▶ [TASK]
Could you repeat the records below exactly, leaving out any pictures?

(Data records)
Content starts

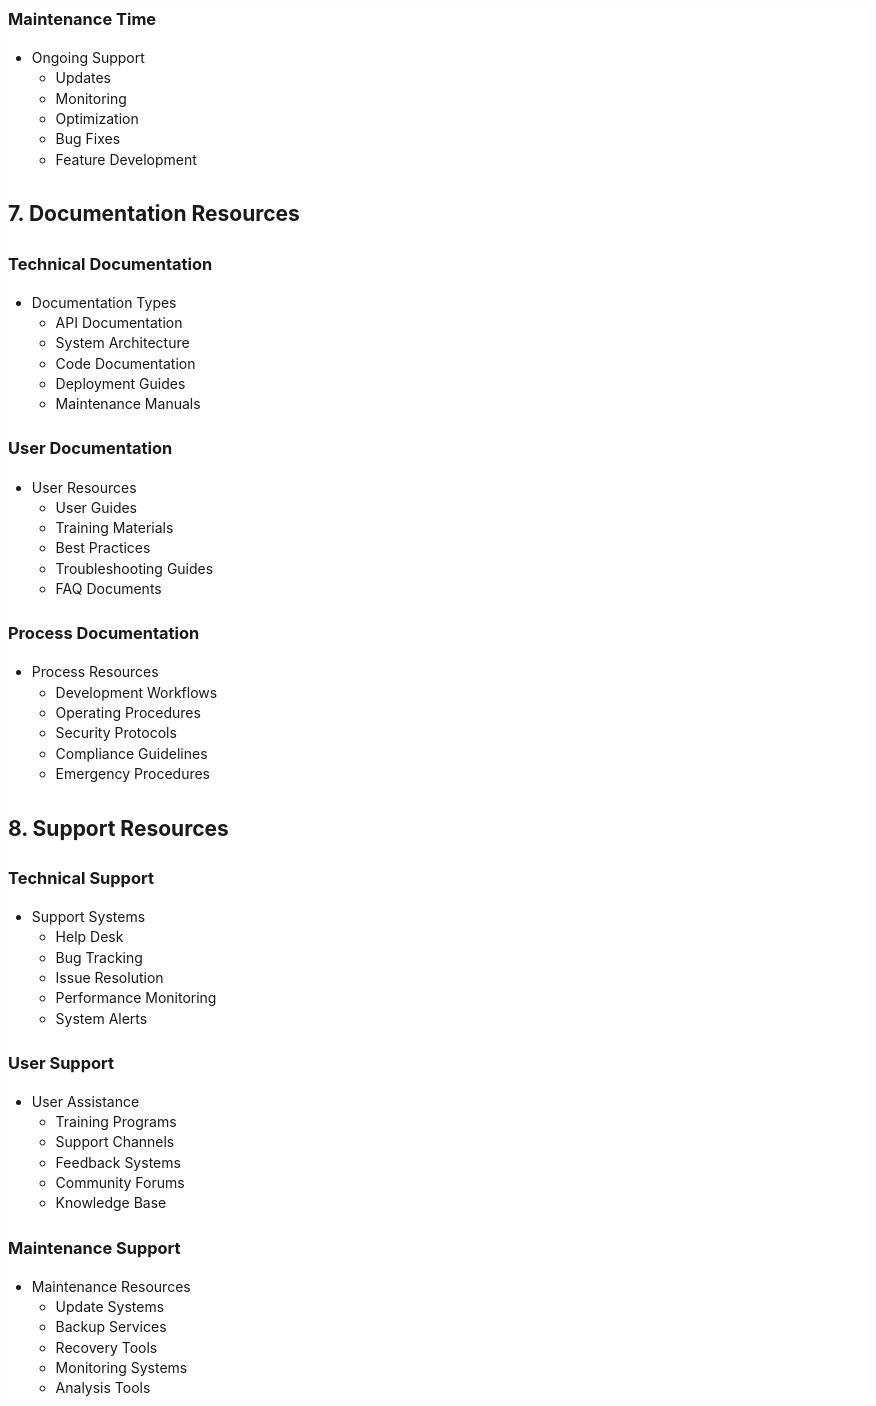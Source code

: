 ### Maintenance Time
- Ongoing Support
  * Updates
  * Monitoring
  * Optimization
  * Bug Fixes
  * Feature Development

## 7. Documentation Resources

### Technical Documentation
- Documentation Types
  * API Documentation
  * System Architecture
  * Code Documentation
  * Deployment Guides
  * Maintenance Manuals

### User Documentation
- User Resources
  * User Guides
  * Training Materials
  * Best Practices
  * Troubleshooting Guides
  * FAQ Documents

### Process Documentation
- Process Resources
  * Development Workflows
  * Operating Procedures
  * Security Protocols
  * Compliance Guidelines
  * Emergency Procedures

## 8. Support Resources

### Technical Support
- Support Systems
  * Help Desk
  * Bug Tracking
  * Issue Resolution
  * Performance Monitoring
  * System Alerts

### User Support
- User Assistance
  * Training Programs
  * Support Channels
  * Feedback Systems
  * Community Forums
  * Knowledge Base

### Maintenance Support
- Maintenance Resources
  * Update Systems
  * Backup Services
  * Recovery Tools
  * Monitoring Systems
  * Analysis Tools
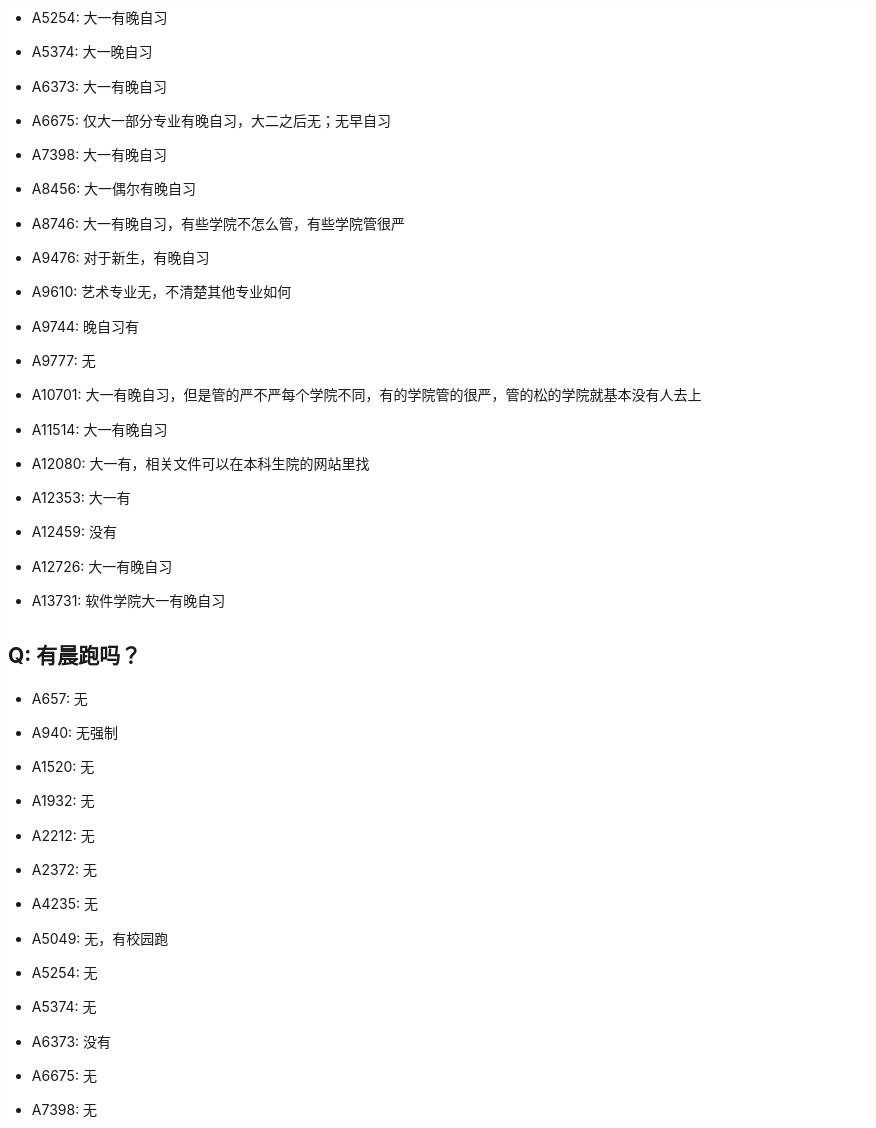 - A5254: 大一有晚自习

- A5374: 大一晚自习

- A6373: 大一有晚自习

- A6675: 仅大一部分专业有晚自习，大二之后无；无早自习

- A7398: 大一有晚自习

- A8456: 大一偶尔有晚自习

- A8746: 大一有晚自习，有些学院不怎么管，有些学院管很严

- A9476: 对于新生，有晚自习

- A9610: 艺术专业无，不清楚其他专业如何

- A9744: 晚自习有

- A9777: 无

- A10701: 大一有晚自习，但是管的严不严每个学院不同，有的学院管的很严，管的松的学院就基本没有人去上

- A11514: 大一有晚自习

- A12080: 大一有，相关文件可以在本科生院的网站里找

- A12353: 大一有

- A12459: 没有

- A12726: 大一有晚自习

- A13731: 软件学院大一有晚自习

## Q: 有晨跑吗？

- A657: 无

- A940: 无强制

- A1520: 无

- A1932: 无

- A2212: 无

- A2372: 无

- A4235: 无

- A5049: 无，有校园跑

- A5254: 无

- A5374: 无

- A6373: 没有

- A6675: 无

- A7398: 无
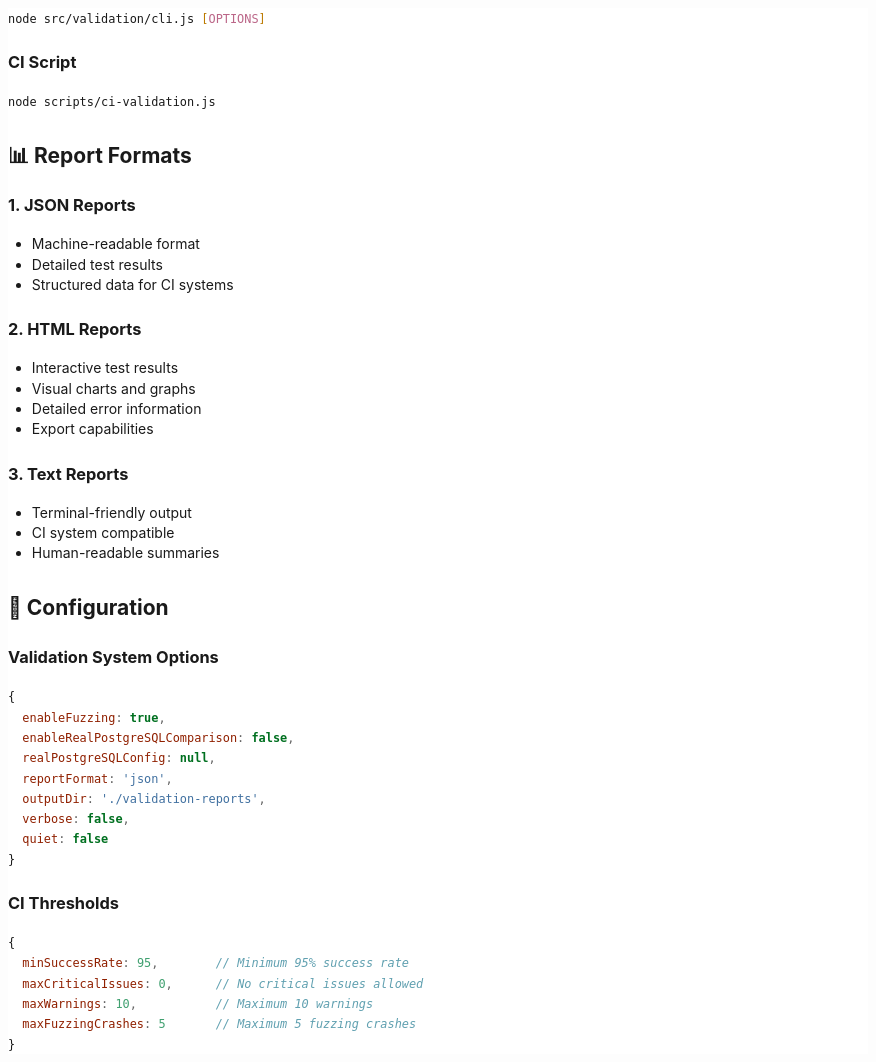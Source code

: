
 ```bash
node src/validation/cli.js [OPTIONS]
```

### CI Script

```bash
node scripts/ci-validation.js
```

## 📊 Report Formats

### 1. **JSON Reports**

- Machine-readable format
- Detailed test results
- Structured data for CI systems

### 2. **HTML Reports**

- Interactive test results
- Visual charts and graphs
- Detailed error information
- Export capabilities

### 3. **Text Reports**

- Terminal-friendly output
- CI system compatible
- Human-readable summaries

## 🔧 Configuration

### Validation System Options

```javascript
{
  enableFuzzing: true,
  enableRealPostgreSQLComparison: false,
  realPostgreSQLConfig: null,
  reportFormat: 'json',
  outputDir: './validation-reports',
  verbose: false,
  quiet: false
}
```

### CI Thresholds

```javascript
{
  minSuccessRate: 95,        // Minimum 95% success rate
  maxCriticalIssues: 0,      // No critical issues allowed
  maxWarnings: 10,           // Maximum 10 warnings
  maxFuzzingCrashes: 5       // Maximum 5 fuzzing crashes
}
```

Content ends

▶ [PROBLEM SOLUTION]
Source code

: ### Maintenance Time
- Ongoing Support
  * Updates
  * Monitoring
  * Optimization
  * Bug Fixes
  * Feature Development

## 7. Documentation Resources

### Technical Documentation
- Documentation Types
  * API Documentation
  * System Architecture
  * Code Documentation
  * Deployment Guides
  * Maintenance Manuals

### User Documentation
- User Resources
  * User Guides
  * Training Materials
  * Best Practices
  * Troubleshooting Guides
  * FAQ Documents

### Process Documentation
- Process Resources
  * Development Workflows
  * Operating Procedures
  * Security Protocols
  * Compliance Guidelines
  * Emergency Procedures

## 8. Support Resources

### Technical Support
- Support Systems
  * Help Desk
  * Bug Tracking
  * Issue Resolution
  * Performance Monitoring
  * System Alerts

### User Support
- User Assistance
  * Training Programs
  * Support Channels
  * Feedback Systems
  * Community Forums
  * Knowledge Base

### Maintenance Support
- Maintenance Resources
  * Update Systems
  * Backup Services
  * Recovery Tools
  * Monitoring Systems
  * Analysis Tools
 - A5254: 大一有晚自习

- A5374: 大一晚自习

- A6373: 大一有晚自习

- A6675: 仅大一部分专业有晚自习，大二之后无；无早自习

- A7398: 大一有晚自习

- A8456: 大一偶尔有晚自习

- A8746: 大一有晚自习，有些学院不怎么管，有些学院管很严

- A9476: 对于新生，有晚自习

- A9610: 艺术专业无，不清楚其他专业如何

- A9744: 晚自习有

- A9777: 无

- A10701: 大一有晚自习，但是管的严不严每个学院不同，有的学院管的很严，管的松的学院就基本没有人去上

- A11514: 大一有晚自习

- A12080: 大一有，相关文件可以在本科生院的网站里找

- A12353: 大一有

- A12459: 没有

- A12726: 大一有晚自习

- A13731: 软件学院大一有晚自习

## Q: 有晨跑吗？

- A657: 无

- A940: 无强制

- A1520: 无

- A1932: 无

- A2212: 无

- A2372: 无

- A4235: 无

- A5049: 无，有校园跑

- A5254: 无

- A5374: 无

- A6373: 没有

- A6675: 无

- A7398: 无
Source code

:
 ```bash
node src/validation/cli.js [OPTIONS]
```

### CI Script

```bash
node scripts/ci-validation.js
```

## 📊 Report Formats

### 1. **JSON Reports**

- Machine-readable format
- Detailed test results
- Structured data for CI systems

### 2. **HTML Reports**

- Interactive test results
- Visual charts and graphs
- Detailed error information
- Export capabilities

### 3. **Text Reports**

- Terminal-friendly output
- CI system compatible
- Human-readable summaries

## 🔧 Configuration

### Validation System Options

```javascript
{
  enableFuzzing: true,
  enableRealPostgreSQLComparison: false,
  realPostgreSQLConfig: null,
  reportFormat: 'json',
  outputDir: './validation-reports',
  verbose: false,
  quiet: false
}
```

### CI Thresholds

```javascript
{
  minSuccessRate: 95,        // Minimum 95% success rate
  maxCriticalIssues: 0,      // No critical issues allowed
  maxWarnings: 10,           // Maximum 10 warnings
  maxFuzzingCrashes: 5       // Maximum 5 fuzzing crashes
}
```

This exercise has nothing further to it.